Ahora dicen que soy un videoartista, cosa que no es verdad. Lo último que he
hecho es una exposición de pintura el mes pasado”.
Tampoco ha cejado en su cruzada por lograr que el
arte sonoro ocupe el lugar que se merece. “Los grandes museos no tienen
espacios adecuados. Las salas de exposiciones tradicionales son una pesadilla
acústica en toda regla y los comisarios no tienen ni idea de lidiar con una
disciplina en auge. Tampoco el videoarte está bien tratado”. Las cosas podrían
estar cambiando.
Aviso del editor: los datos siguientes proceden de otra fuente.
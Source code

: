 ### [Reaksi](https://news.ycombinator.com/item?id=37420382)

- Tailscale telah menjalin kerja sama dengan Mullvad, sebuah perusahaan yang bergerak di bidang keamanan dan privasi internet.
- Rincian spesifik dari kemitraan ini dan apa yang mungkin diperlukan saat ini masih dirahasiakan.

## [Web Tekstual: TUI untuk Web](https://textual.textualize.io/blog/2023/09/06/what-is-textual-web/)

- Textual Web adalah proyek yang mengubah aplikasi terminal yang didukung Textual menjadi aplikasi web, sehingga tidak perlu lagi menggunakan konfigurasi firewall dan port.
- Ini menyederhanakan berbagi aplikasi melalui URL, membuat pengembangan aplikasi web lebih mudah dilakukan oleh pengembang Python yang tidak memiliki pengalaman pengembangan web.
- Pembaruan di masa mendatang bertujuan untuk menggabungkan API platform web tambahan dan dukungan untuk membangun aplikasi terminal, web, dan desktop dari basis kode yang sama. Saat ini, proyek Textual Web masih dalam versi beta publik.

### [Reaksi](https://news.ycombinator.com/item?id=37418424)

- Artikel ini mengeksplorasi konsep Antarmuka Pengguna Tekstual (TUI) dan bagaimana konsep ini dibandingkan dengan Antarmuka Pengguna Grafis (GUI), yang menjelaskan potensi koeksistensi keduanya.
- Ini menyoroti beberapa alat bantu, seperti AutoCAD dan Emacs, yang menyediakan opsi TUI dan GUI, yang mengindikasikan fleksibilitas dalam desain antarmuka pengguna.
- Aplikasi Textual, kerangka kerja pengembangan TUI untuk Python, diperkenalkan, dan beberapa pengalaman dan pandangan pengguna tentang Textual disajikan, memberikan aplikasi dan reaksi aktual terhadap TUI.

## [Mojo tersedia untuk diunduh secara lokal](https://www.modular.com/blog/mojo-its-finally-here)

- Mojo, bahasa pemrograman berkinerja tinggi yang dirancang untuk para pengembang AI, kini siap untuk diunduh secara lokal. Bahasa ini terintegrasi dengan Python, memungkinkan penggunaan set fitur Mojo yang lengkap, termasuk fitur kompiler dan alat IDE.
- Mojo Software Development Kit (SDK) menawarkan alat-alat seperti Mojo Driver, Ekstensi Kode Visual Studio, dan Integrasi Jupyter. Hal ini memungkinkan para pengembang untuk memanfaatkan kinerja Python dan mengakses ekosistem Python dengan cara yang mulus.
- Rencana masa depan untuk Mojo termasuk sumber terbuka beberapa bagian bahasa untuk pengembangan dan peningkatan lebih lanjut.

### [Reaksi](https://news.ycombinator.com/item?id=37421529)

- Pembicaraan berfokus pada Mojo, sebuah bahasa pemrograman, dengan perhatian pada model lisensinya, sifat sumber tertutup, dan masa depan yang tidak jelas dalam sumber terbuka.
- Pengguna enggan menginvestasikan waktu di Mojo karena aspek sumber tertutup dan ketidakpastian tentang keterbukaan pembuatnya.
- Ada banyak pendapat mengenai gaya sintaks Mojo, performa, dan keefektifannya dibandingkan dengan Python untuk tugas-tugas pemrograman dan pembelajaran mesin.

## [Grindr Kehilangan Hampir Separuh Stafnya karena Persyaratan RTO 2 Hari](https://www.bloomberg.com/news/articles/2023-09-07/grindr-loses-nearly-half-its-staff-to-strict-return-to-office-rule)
Con The clock, el Guggenheim inaugura un
espacio específico para la exposición en condiciones óptimas de lo audiovisual.
Allí, la pieza solo se proyectará en horario de
apertura del museo, de 10.00 a 20.00. Las 14 horas no comprendidas en esa
franja solo se pasarán cuatro días (8 y 29 de marzo, 26 de abril y 17 de mayo).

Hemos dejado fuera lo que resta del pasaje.